You are what you eat and same goes for bacteria

We are part of the Carbon Cycle
Many of us take soil for granted. Those who live in a city rarely encounter soil except in artificial ways, yet soil microbes are essential to maintain life as we know it on Earth. Scientists at the Argonne National Laboratory(U of Chicago) have been studying how soil bacteria utilize various forms of carbon.

The bacteria studied were anaerobic or non-oxygen using bacteria. The anaerobic bacteria were provided with three different types of carbon – glucose, lactate and acetate. Glucose is the most complex of the three. The researchers found that when the soil bacteria were provided with glucose as an energy source, they produced the most complex substances as by products.

This is important because by producing more complex by products a more complex community of microbes could live in the soil, adding further break down products and even more complexity to the soil.

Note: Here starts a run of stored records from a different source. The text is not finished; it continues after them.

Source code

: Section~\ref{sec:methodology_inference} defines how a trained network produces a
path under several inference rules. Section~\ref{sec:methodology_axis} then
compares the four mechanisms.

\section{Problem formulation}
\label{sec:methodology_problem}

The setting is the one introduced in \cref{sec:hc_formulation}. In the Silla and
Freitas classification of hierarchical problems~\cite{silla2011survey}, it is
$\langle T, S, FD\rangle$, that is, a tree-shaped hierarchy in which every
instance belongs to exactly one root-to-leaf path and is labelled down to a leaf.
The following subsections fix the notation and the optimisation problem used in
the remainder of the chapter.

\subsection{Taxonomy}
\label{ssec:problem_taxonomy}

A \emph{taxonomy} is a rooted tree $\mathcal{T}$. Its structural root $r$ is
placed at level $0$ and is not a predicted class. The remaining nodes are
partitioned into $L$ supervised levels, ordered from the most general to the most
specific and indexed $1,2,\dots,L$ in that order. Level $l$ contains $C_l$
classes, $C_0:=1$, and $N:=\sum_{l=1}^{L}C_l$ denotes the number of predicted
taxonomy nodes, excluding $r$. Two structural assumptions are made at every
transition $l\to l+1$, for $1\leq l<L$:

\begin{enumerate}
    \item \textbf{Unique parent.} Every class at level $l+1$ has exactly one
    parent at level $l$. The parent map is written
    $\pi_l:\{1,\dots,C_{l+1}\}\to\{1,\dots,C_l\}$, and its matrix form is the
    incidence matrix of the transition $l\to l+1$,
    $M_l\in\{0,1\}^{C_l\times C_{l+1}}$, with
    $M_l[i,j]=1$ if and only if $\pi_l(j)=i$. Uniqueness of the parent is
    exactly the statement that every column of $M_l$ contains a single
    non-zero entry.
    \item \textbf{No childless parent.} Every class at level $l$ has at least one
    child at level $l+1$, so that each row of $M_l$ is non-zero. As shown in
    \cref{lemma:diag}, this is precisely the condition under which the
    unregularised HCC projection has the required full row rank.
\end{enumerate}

Complex plants, many of which provide food for humans need complex soil to grow well. While artificial nutrients can be added to artificially grown plants, the majority of food crops are grown in soil, outside and dependent on the soil for their nutrition.

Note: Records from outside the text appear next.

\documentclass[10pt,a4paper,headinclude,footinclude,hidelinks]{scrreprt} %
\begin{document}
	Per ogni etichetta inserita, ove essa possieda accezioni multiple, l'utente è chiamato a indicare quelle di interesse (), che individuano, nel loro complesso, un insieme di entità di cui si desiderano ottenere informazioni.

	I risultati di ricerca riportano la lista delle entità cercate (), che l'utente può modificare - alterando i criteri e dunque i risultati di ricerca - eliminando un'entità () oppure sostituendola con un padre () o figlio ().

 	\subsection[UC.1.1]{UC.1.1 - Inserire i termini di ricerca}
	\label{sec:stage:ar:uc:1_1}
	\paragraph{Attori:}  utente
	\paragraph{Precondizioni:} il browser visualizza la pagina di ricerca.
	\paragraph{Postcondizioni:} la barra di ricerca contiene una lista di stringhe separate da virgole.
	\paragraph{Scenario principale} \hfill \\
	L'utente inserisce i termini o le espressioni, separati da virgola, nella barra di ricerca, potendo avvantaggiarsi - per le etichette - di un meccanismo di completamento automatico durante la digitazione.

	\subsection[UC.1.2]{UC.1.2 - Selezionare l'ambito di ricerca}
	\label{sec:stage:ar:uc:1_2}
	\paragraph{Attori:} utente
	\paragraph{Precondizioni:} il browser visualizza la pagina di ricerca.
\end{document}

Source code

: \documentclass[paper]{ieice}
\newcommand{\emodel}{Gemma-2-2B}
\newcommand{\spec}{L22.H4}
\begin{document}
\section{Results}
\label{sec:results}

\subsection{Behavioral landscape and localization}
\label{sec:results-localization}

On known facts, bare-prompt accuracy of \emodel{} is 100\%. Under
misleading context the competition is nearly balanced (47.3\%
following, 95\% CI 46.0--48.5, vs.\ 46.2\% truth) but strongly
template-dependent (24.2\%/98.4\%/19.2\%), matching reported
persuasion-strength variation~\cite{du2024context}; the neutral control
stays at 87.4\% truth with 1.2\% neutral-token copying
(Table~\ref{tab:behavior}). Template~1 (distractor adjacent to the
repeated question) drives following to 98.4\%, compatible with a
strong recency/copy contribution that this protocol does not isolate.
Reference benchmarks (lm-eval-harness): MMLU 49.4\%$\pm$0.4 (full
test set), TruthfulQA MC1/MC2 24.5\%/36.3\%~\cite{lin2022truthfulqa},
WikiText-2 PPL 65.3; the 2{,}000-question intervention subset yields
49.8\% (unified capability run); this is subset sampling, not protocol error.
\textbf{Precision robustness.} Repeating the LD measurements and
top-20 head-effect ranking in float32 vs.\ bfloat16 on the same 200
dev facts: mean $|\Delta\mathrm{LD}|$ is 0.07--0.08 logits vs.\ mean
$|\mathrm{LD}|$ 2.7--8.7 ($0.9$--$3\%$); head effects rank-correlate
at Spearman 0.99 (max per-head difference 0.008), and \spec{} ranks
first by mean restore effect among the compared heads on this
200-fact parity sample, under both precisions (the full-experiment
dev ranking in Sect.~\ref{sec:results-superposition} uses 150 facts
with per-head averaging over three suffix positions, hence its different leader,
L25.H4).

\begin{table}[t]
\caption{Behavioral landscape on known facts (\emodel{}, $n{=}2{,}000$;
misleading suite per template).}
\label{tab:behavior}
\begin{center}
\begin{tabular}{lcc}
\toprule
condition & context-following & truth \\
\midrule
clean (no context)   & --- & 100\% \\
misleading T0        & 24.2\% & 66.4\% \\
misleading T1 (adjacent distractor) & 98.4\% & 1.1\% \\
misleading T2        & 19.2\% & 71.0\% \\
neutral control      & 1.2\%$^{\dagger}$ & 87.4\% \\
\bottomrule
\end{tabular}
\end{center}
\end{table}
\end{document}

 “We’ve illustrated that as microorganisms alter their environment, their environment then affects the type of microorganisms that are there and their activity.” Argonne researcher

Farmers will be facing many challenges as the Earth’s climate changes. Heat or lack of it affects microbial growth. Some farmers have opted to use pesticides and herbicides on their fields inadvertently affecting the microbial communities. With this latest research a little more information is now available about these tiny engineers of the carbon cycle.